While Fada’s culinary finesse is best appreciated by watching her at work from the chef’s table, a glass of negroamaro in hand, guests are also encouraged to cultivate their own skills by joining her in a lesson that's a far cry from a roll-your-own-pasta cookery course.
It begins with a trip to the nearby market. In a scene straight out of a Francis Ford Coppola film, locals bustle around stalls selling gargantuan peppers and courgettes, raking through vines of tomatoes for the ripest specimens, and haggling over the price of broad beans. The fish market is also full of locals vying over the day’s freshest catch.
“More than anywhere else in the world, Puglian cuisine is about the freshness of ingredients and seasonality – if it’s not in season, you won’t find it,” Fada says. Her lessons can comprise anything from crispy tomato-topped focaccia, thick with olive oil, to unleavened scallion, olive and anchovy pie, or fried chickpea tagliatelle - one of Puglia’s most celebrated, and surprisingly delicious, dishes.

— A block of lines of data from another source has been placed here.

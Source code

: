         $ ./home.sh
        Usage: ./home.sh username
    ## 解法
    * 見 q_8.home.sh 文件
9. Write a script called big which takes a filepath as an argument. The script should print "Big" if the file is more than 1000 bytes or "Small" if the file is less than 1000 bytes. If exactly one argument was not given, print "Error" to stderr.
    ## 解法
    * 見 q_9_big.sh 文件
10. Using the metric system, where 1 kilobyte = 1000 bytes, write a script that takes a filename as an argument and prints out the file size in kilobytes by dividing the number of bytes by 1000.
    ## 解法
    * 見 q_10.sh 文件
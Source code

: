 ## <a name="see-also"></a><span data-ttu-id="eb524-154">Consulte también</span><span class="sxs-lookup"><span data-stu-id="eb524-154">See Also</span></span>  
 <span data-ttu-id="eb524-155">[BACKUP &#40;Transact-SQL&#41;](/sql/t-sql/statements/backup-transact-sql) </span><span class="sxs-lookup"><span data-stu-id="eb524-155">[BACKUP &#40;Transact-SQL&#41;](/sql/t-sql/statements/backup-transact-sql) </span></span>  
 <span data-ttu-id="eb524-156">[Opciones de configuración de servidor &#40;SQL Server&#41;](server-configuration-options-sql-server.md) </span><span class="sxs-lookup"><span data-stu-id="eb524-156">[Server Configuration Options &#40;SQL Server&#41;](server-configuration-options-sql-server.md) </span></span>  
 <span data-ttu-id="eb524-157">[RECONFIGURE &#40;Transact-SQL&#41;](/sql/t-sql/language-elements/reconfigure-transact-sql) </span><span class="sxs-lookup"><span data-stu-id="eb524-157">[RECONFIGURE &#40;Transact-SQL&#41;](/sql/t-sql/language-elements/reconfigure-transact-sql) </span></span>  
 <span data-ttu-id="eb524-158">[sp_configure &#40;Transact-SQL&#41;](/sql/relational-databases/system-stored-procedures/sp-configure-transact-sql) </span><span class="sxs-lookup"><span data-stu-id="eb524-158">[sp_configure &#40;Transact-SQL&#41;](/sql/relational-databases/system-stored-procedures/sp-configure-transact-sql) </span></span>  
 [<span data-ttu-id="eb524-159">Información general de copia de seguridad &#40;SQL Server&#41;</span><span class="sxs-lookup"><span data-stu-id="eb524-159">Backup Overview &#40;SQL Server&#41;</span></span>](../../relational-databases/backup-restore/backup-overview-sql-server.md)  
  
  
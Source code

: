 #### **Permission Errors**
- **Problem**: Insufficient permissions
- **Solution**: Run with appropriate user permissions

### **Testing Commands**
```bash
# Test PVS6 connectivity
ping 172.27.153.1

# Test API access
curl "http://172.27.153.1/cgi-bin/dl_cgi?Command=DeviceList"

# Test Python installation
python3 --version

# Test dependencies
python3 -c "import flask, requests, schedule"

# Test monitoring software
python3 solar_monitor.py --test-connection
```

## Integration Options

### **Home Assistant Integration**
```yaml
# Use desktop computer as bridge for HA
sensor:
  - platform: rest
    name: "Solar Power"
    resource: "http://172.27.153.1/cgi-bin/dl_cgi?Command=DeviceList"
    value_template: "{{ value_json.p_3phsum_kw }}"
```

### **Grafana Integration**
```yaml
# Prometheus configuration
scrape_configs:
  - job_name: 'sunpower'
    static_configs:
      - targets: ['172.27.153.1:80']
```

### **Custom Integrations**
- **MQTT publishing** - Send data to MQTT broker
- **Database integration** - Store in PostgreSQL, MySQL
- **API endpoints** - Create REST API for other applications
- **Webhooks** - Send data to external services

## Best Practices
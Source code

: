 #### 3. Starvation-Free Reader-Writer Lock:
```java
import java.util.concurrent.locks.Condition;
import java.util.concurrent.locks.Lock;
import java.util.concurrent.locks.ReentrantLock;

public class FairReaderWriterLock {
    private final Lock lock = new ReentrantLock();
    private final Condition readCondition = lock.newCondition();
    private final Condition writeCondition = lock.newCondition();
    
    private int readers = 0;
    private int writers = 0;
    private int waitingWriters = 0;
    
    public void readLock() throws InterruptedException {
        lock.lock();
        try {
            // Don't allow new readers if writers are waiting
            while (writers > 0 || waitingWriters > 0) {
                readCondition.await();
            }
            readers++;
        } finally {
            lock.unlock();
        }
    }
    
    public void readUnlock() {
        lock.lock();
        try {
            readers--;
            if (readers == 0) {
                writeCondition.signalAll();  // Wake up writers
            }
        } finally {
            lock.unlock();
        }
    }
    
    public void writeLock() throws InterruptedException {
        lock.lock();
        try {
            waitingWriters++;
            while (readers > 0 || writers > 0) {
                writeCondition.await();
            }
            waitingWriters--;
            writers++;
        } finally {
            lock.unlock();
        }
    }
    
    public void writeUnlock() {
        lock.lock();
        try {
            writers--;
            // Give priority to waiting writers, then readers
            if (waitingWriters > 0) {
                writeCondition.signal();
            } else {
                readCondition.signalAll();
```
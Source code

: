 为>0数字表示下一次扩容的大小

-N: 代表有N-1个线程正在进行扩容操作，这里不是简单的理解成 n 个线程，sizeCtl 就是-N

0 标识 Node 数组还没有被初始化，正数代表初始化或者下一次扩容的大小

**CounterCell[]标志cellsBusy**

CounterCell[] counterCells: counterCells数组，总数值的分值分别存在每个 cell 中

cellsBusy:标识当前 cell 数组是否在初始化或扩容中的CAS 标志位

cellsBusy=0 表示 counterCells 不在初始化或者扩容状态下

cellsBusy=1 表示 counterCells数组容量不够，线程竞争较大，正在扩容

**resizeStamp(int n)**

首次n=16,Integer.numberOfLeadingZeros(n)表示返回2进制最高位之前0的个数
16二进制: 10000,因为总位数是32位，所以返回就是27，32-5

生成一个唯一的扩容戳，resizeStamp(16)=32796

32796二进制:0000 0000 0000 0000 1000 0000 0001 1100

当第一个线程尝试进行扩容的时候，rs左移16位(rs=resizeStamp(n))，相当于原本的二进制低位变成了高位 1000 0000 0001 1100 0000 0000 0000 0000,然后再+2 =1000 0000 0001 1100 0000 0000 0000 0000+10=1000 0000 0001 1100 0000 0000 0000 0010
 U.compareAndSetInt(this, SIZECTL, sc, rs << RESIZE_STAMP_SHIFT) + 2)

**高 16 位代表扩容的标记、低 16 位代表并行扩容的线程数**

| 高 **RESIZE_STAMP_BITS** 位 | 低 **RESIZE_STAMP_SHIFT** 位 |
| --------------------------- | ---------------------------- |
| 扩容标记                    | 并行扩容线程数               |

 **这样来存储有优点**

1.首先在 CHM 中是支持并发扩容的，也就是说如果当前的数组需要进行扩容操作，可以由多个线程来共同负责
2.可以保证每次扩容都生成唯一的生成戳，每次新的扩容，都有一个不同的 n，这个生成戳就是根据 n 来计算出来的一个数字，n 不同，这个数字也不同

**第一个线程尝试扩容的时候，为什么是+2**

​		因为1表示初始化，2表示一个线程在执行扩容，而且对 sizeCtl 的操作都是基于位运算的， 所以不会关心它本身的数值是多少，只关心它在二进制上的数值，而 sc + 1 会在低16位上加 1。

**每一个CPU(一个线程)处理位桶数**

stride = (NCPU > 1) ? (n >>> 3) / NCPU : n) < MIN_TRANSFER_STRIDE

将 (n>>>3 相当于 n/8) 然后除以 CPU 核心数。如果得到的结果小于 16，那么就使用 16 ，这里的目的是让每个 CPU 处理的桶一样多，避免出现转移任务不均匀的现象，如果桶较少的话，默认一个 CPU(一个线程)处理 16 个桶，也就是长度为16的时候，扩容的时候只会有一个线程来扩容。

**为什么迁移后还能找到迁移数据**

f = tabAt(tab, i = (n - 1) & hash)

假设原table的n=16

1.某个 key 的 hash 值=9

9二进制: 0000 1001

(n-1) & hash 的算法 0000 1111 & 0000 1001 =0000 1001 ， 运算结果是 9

The castle’s gleaming, spaceship-like kitchens with their state of the art technology might make her – and her students’ – jobs easier, but at the heart of it are traditions that go back centuries. Like the restored ancient exterior and frescoes of the Castello itself, these time-honoured dishes are brought into the present day, ready for a new generation to enjoy.
Double rooms at Castello di Ugento start from €330 (approx. £288) per night in low season (October - April), rising to €425 (approx. £370) in high season (July and August), including breakfast and dinner; castellodiugento.com. Bespoke culinary tours of Lecce (price on application) can be arranged via Southern Visions.